Input data:
★ ★ ★ ★

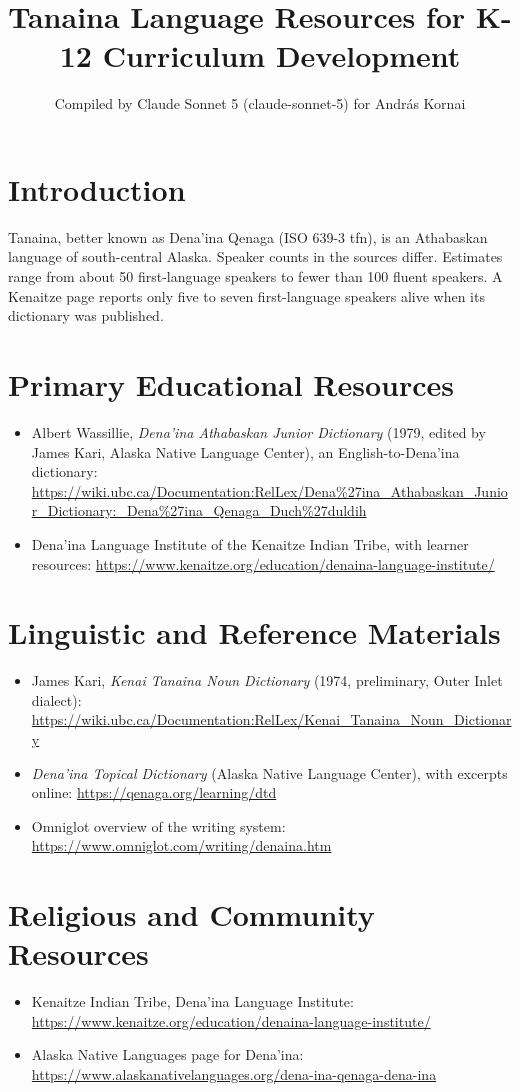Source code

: \documentclass[12pt]{article}
\title{Tanaina Language Resources for K-12 Curriculum Development}
\author{Compiled by Claude Sonnet 5 (claude-sonnet-5) for Andr\'as Kornai}
\date{}
\begin{document}
\maketitle
\section{Introduction}
Tanaina, better known as Dena'ina Qenaga (ISO 639-3 tfn), is an Athabaskan language of south-central Alaska. Speaker counts in the sources differ. Estimates range from about 50 first-language speakers to fewer than 100 fluent speakers. A Kenaitze page reports only five to seven first-language speakers alive when its dictionary was published.
\section{Primary Educational Resources}
\begin{itemize}
\item Albert Wassillie, \emph{Dena'ina Athabaskan Junior Dictionary} (1979, edited by James Kari, Alaska Native Language Center), an English-to-Dena'ina dictionary: \url{https://wiki.ubc.ca/Documentation:RelLex/Dena%27ina_Athabaskan_Junior_Dictionary:_Dena%27ina_Qenaga_Duch%27duldih}
\item Dena'ina Language Institute of the Kenaitze Indian Tribe, with learner resources: \url{https://www.kenaitze.org/education/denaina-language-institute/}
\end{itemize}
\section{Linguistic and Reference Materials}
\begin{itemize}
\item James Kari, \emph{Kenai Tanaina Noun Dictionary} (1974, preliminary, Outer Inlet dialect): \url{https://wiki.ubc.ca/Documentation:RelLex/Kenai_Tanaina_Noun_Dictionary}
\item \emph{Dena'ina Topical Dictionary} (Alaska Native Language Center), with excerpts online: \url{https://qenaga.org/learning/dtd}
\item Omniglot overview of the writing system: \url{https://www.omniglot.com/writing/denaina.htm}
\end{itemize}
\section{Religious and Community Resources}
\begin{itemize}
\item Kenaitze Indian Tribe, Dena'ina Language Institute: \url{https://www.kenaitze.org/education/denaina-language-institute/}
\item Alaska Native Languages page for Dena'ina: \url{https://www.alaskanativelanguages.org/dena-ina-qenaga-dena-ina}
\end{itemize}
\end{document}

★ ★ ★ ★

Output the material verbatim, skipping the images.

Answer box:
Source code

: \documentclass[12pt]{article}
\title{Tanaina Language Resources for K-12 Curriculum Development}
\author{Compiled by Claude Sonnet 5 (claude-sonnet-5) for Andr\'as Kornai}
\date{}
\begin{document}
\maketitle
\section{Introduction}
Tanaina, better known as Dena'ina Qenaga (ISO 639-3 tfn), is an Athabaskan language of south-central Alaska. Speaker counts in the sources differ. Estimates range from about 50 first-language speakers to fewer than 100 fluent speakers. A Kenaitze page reports only five to seven first-language speakers alive when its dictionary was published.
\section{Primary Educational Resources}
\begin{itemize}
\item Albert Wassillie, \emph{Dena'ina Athabaskan Junior Dictionary} (1979, edited by James Kari, Alaska Native Language Center), an English-to-Dena'ina dictionary: \url{https://wiki.ubc.ca/Documentation:RelLex/Dena%27ina_Athabaskan_Junior_Dictionary:_Dena%27ina_Qenaga_Duch%27duldih}
\item Dena'ina Language Institute of the Kenaitze Indian Tribe, with learner resources: \url{https://www.kenaitze.org/education/denaina-language-institute/}
\end{itemize}
\section{Linguistic and Reference Materials}
\begin{itemize}
\item James Kari, \emph{Kenai Tanaina Noun Dictionary} (1974, preliminary, Outer Inlet dialect): \url{https://wiki.ubc.ca/Documentation:RelLex/Kenai_Tanaina_Noun_Dictionary}
\item \emph{Dena'ina Topical Dictionary} (Alaska Native Language Center), with excerpts online: \url{https://qenaga.org/learning/dtd}
\item Omniglot overview of the writing system: \url{https://www.omniglot.com/writing/denaina.htm}
\end{itemize}
\section{Religious and Community Resources}
\begin{itemize}
\item Kenaitze Indian Tribe, Dena'ina Language Institute: \url{https://www.kenaitze.org/education/denaina-language-institute/}
\item Alaska Native Languages page for Dena'ina: \url{https://www.alaskanativelanguages.org/dena-ina-qenaga-dena-ina}
\end{itemize}
\end{document}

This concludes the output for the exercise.